Acceptance: Acceptance criteria of the users can be defined in qualitative terms. It's not required to declare what the perfect result will be. Rather, define what is "good enough" or meeting their expectations of how a system should work. As the peasant character in our story may be satisfied tilling his fields, as he progresses through the narrative of marrying into the royal family he'll become more demanding. This can be stated in terms of comparison (result delivered at least as fast as our competitor's product) or absolute numbers (result delivered within .003 seconds). As these expectations change, you can update these parameters. What you want to define is the condition that would prompt the acceptor of the work say the feature is "alright". Performance beyond the "alright" condition is likely to be wasted effort, over-kill that won't be appreciated.

  • Faster than our previous system.
  • Includes profit-loss statement daily.
  • Does not prevent me from using another system simultaneously.
  • Works on existing hardware.
  • Costs less than 20 dollars per user per month.

Demographics: For each user of the system, define their demographic information. This does NOT require excessive information. If you are creating Personas to stand in for actual users, it's certainly not helpful to developers to find extraneous details irrelevant to the project and the results desired. It is enough to state the user's age, profession, education, and experience with similar systems. It's not helpful to include the user's imagined hobbies, family details, and the names of their pets.

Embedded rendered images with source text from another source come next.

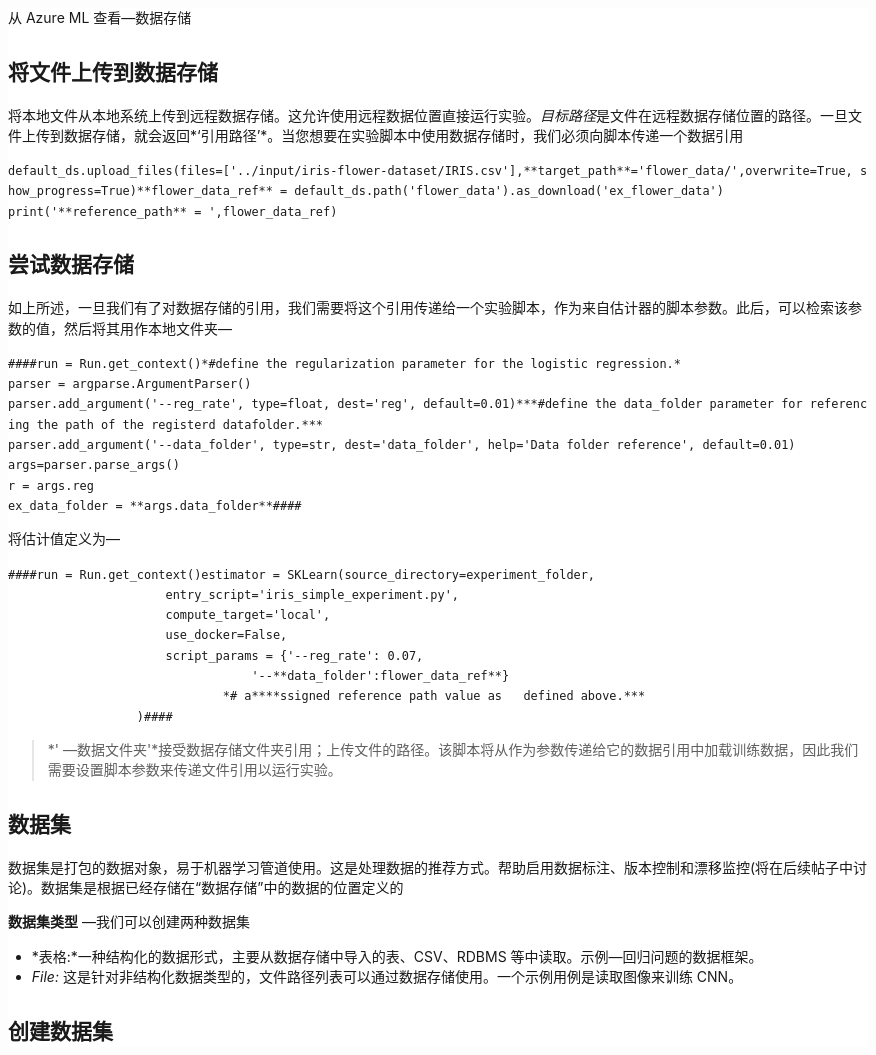 从 Azure ML 查看—数据存储

## 将文件上传到数据存储

将本地文件从本地系统上传到远程数据存储。这允许使用远程数据位置直接运行实验。*目标路径*是文件在远程数据存储位置的路径。一旦文件上传到数据存储，就会返回*‘引用路径’*。当您想要在实验脚本中使用数据存储时，我们必须向脚本传递一个数据引用

```
default_ds.upload_files(files=['../input/iris-flower-dataset/IRIS.csv'],**target_path**='flower_data/',overwrite=True, show_progress=True)**flower_data_ref** = default_ds.path('flower_data').as_download('ex_flower_data')
print('**reference_path** = ',flower_data_ref)
```

## 尝试数据存储

如上所述，一旦我们有了对数据存储的引用，我们需要将这个引用传递给一个实验脚本，作为来自估计器的脚本参数。此后，可以检索该参数的值，然后将其用作本地文件夹—

```
####run = Run.get_context()*#define the regularization parameter for the logistic regression.*
parser = argparse.ArgumentParser()
parser.add_argument('--reg_rate', type=float, dest='reg', default=0.01)***#define the data_folder parameter for referencing the path of the registerd datafolder.***
parser.add_argument('--data_folder', type=str, dest='data_folder', help='Data folder reference', default=0.01)
args=parser.parse_args()
r = args.reg
ex_data_folder = **args.data_folder**####
```

将估计值定义为—

```
####run = Run.get_context()estimator = SKLearn(source_directory=experiment_folder,
                      entry_script='iris_simple_experiment.py',
                      compute_target='local',
                      use_docker=False,
                      script_params = {'--reg_rate': 0.07, 
                                  '--**data_folder':flower_data_ref**} 
                              *# a****ssigned reference path value as   defined above.***
                  )####
```

> *' —数据文件夹'*接受数据存储文件夹引用；上传文件的路径。该脚本将从作为参数传递给它的数据引用中加载训练数据，因此我们需要设置脚本参数来传递文件引用以运行实验。

## 数据集

数据集是打包的数据对象，易于机器学习管道使用。这是处理数据的推荐方式。帮助启用数据标注、版本控制和漂移监控(将在后续帖子中讨论)。数据集是根据已经存储在“数据存储”中的数据的位置定义的

**数据集类型** —我们可以创建两种数据集

*   *表格:*一种结构化的数据形式，主要从数据存储中导入的表、CSV、RDBMS 等中读取。示例—回归问题的数据框架。
*   *File:* 这是针对非结构化数据类型的，文件路径列表可以通过数据存储使用。一个示例用例是读取图像来训练 CNN。

## 创建数据集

Only demographic information relevant to their role is required here.

  • John Harris: 35, systems admin, MSDN certified, full time employee.
  • Mary Smith: 67, retired English teacher, uses public library computers.
  • Richard Hall: 43, project manager, 18 direct reports, Prince2 certified.

Kings in a magical realm have unique demographics. So do wizards, thieves, knights and knaves. When you tell a story, it's important to show that the characters all have a back story that explains their motivations. Demographics provide this information in shorthand, helping the developers understand the who, why, when, where of the actors using the system.

If this information is not included, or is false, the system is highly unlike to produce the expected results.

Describe proposed functionality as RATTs

All characters in a novel have a motivation. They want to find the grail, rescue the victim, climb the mountain. Without this motivation, the character has no reason to participate in the story. If there's no rat to eat, the cat will only sleep. To make it easy to remember that these motivations, or problems, are the reason people will use your system, it's instructive to think of functionality as rats.

After you have defined your system users with READ, describing the users, their setting, and their motivations, you can describe and analyses proposed system functionality using the acronym RATT: Result, Actor, Test of user value, Test of business value.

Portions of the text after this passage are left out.